I started updating the GStreamer bindings as well. They are available from bzr only, at the moment, pending a release when things are working OK. Already caps and structures are fine, including all of the valued types like int ranges, fractions, fraction ranges, and fourcc's. Today I got miniobjects working, a new fundamental classed type. Now that Guile is fully multithreaded, except for GC, I have a fighting chance of getting callbacks from threads to work as they should. Then I release and the world of scheme+gstreamer hackers rejoices. (Currently when you drive through this world the sign reads "Population: 1".)
gnome foundation elections
The GNOME foundation board elections are upon us, and after renewing my membership I cast my ballot, for a mix of people. The candidates were pretty good this year. May the most voted for persons win?
The cold snapped about a week ago. Brr!
Thanksgiving came and went this year again, and two turkey carcasses were carried out my door. Things went pretty well, with about 35 people showing up in my flat, with a continuous eat-drink-eat-again cycle going on for about 10 hours. Good times! Also this was the first year that I wasn't scared of the turkey. On the flip side I see the tendons in my arm in a different light.

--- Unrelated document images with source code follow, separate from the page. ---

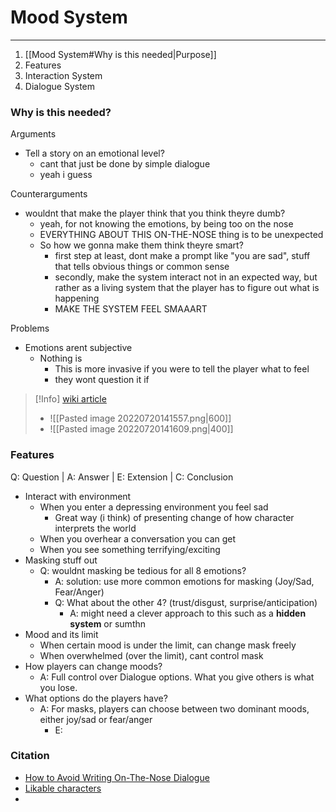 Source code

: # Mood System
---
1. [[Mood System#Why is this needed|Purpose]]
2. Features
3. Interaction System
4. Dialogue System

### Why is this needed?
Arguments
- Tell a story on an emotional level?
	- cant that just be done by simple dialogue
	- yeah i guess

Counterarguments
- wouldnt that make the player think that you think theyre dumb?
	- yeah, for not knowing the emotions, by being too on the nose
	- EVERYTHING ABOUT THIS ON-THE-NOSE thing is to be unexpected
	- So how we gonna make them think theyre smart?
		- first step at least, dont make a prompt like "you are sad", stuff that tells obvious things or common sense
		- secondly, make the system interact not in an expected way, but rather as a living system that the player has to figure out what is happening
		- MAKE THE SYSTEM FEEL SMAAART

Problems
- Emotions arent subjective
	- Nothing is
		- This is more invasive if you were to tell the player what to feel
		- they wont question it if

>[!Info]
>[wiki article](https://en.wikipedia.org/wiki/Emotion_classification#:~:text=Tertiary%20emotion,Lust%2FSexual%20desire)
>- ![[Pasted image 20220720141557.png|600]]
>- ![[Pasted image 20220720141609.png|400]]

### Features
Q: Question | A: Answer | E: Extension | C: Conclusion
- Interact with environment
	- When you enter a depressing environment you feel sad
		- Great way (i think) of presenting change of how character interprets the world
	- When you overhear a conversation you can get 
	- When you see something terrifying/exciting
- Masking stuff out
	- Q: wouldnt masking be tedious for all 8 emotions?
		- A: solution: use more common emotions for masking (Joy/Sad, Fear/Anger)
		- Q: What about the other 4? (trust/disgust, surprise/anticipation)
			- A: might need a clever approach to this such as a **hidden system** or sumthn
- Mood and its limit
	- When certain mood is under the limit, can change mask freely
	- When overwhelmed (over the limit), cant control mask
- How players can change moods?
	- A: Full control over Dialogue options. What you give others is what you lose.
- What options do the players have?
	- A: For masks, players can choose between two dominant moods, either joy/sad or fear/anger
		- E: 


### Citation
- [How to Avoid Writing On-The-Nose Dialogue](https://screencraft.org/blog/how-to-avoid-writing-on-the-nose-dialogue/#:~:text=Be%20Subtle%20and%20Use%20Subtext,every%20scene%20that%20you%20write.)
- [Likable characters](https://www.storyflint.com/blog/likable-character)
-  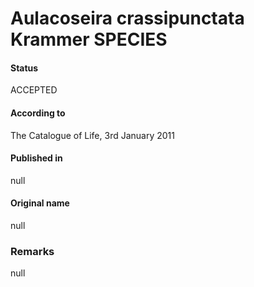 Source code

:Aulacoseira crassipunctata Krammer SPECIES
=======

#### Status
ACCEPTED

#### According to
The Catalogue of Life, 3rd January 2011

#### Published in
null

#### Original name
null

### Remarks
null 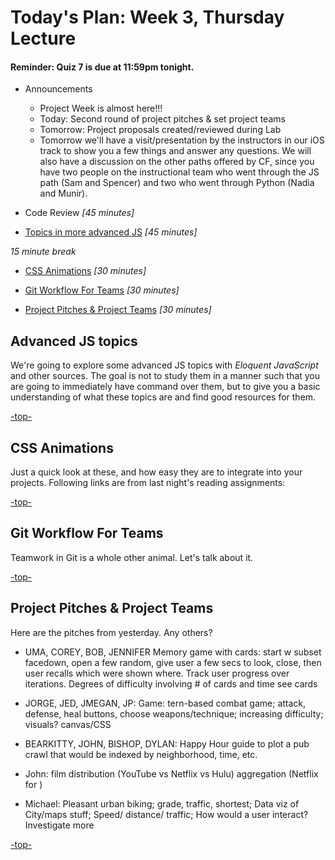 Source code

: <a id="top"></a>
# Today's Plan: Week 3, Thursday Lecture

#### Reminder: Quiz 7 is due at 11:59pm tonight.

- Announcements
  - Project Week is almost here!!!
  - Today: Second round of project pitches & set project teams
  - Tomorrow: Project proposals created/reviewed during Lab
  - Tomorrow we'll have a visit/presentation by the instructors in our iOS track to show you a few things and answer any questions. We will also have a discussion on the other paths offered by CF, since you have two people on the instructional team who went through the JS path (Sam and Spencer) and two who went through Python (Nadia and Munir).

- Code Review *[45 minutes]*

- [Topics in more advanced JS](#js) *[45 minutes]*

*15 minute break*

- [CSS Animations](#css) *[30 minutes]*

- [Git Workflow For Teams](#git) *[30 minutes]*

- [Project Pitches & Project Teams](#pitches) *[30 minutes]*

<a id="js"></a>
## Advanced JS topics

We're going to explore some advanced JS topics with *Eloquent JavaScript* and other sources. The goal is not to study them in a manner such that you are going to immediately have command over them, but to give you a basic understanding of what these topics are and find good resources for them.

[-top-](#top)

<a id="css"></a>
## CSS Animations

Just a quick look at these, and how easy they are to integrate into your projects. Following links are from last night's reading assignments:



[-top-](#top)

<a id="git"></a>
## Git Workflow For Teams

Teamwork in Git is a whole other animal. Let's talk about it.



[-top-](#top)

<a id="pitches"></a>
## Project Pitches & Project Teams

Here are the pitches from yesterday. Any others?

- UMA, COREY, BOB, JENNIFER Memory game with cards: start w subset facedown, open a few random, give user a few secs to look, close, then user recalls which were shown where. Track user progress over iterations. Degrees of difficulty involving # of cards and time see cards

- JORGE, JED, JMEGAN, JP: Game: tern-based combat game; attack, defense, heal buttons, choose weapons/technique; increasing difficulty; visuals? canvas/CSS

- BEARKITTY, JOHN, BISHOP, DYLAN: Happy Hour guide to plot a pub crawl that would be indexed by neighborhood, time, etc.

- John: film distribution (YouTube vs Netflix vs Hulu) aggregation (Netflix for )

- Michael: Pleasant urban biking; grade, traffic, shortest; Data viz of City/maps stuff; Speed/ distance/ traffic; How would a user interact? Investigate more


[-top-](#top)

Went to Mallorca a couple of weekends ago for an Aikido seminar with Yamada Sensei of New York. I'd have liked to have seen more of the island; as it was it was a loop of train-eat-drink-sleep. Also good times, that seems to be the theme of this burst-o-blog.
Upcoming: Christmas in Belfast/somewheres around there, a new year turning. GOOD TIMES
Because I egocentrically syndicate myself on advogato, which only shows your most recent post, I've shied away from multiple postings at a time. The result is mashing a bunch of topics into one writing product. This practice has its, um, aspects.
The biggest minus for me is that I have to have all of my thoughts finished at the same time. I'm going to experiment with shorter writings on marginally more focused topics. We'll see how it goes; advo folks might want to look at my last entry, which is more advo-related.
hack hack hack!
Today was Friday at Fluendo. Although I do bitch a lot about various things work-related, the fact that we have a day a week to hack on what we like is hot. It's cunning though, being at the end of the week, as the momentum of the week's projects bleed a bit onto the last day, but still. Hack hack.
So today my goal was to figure out what was up with the GUADEC video and audio archives. People are all up on my case about this, and wha? I just don't have the time I used to. (Reasons for this are in a book I'm working on.)
Anyway, so this is a prelude to the sequel to my last post on conference streaming. What I wanted to say was something about ensuring that you get archives on disk, and then to edit them later.
However I was running into problems. Sometimes totem was having trouble playing the files, for example. Wha? Also there were some sound level issues. Amusingly, in the sala d'actes, an unbalanced cable converter was picking up the radio, for example.
More disturbingly, all players (gstreamer, xine, mplayer, vlc) were playing unsynchronized audio and video for some talks. How could this be? I was getting proper timestamps from the DV feed, but somehow in the encoding process we are producing bad ogg timestamps (granulepos values)? Wha? The italics totally indicate internal dialog.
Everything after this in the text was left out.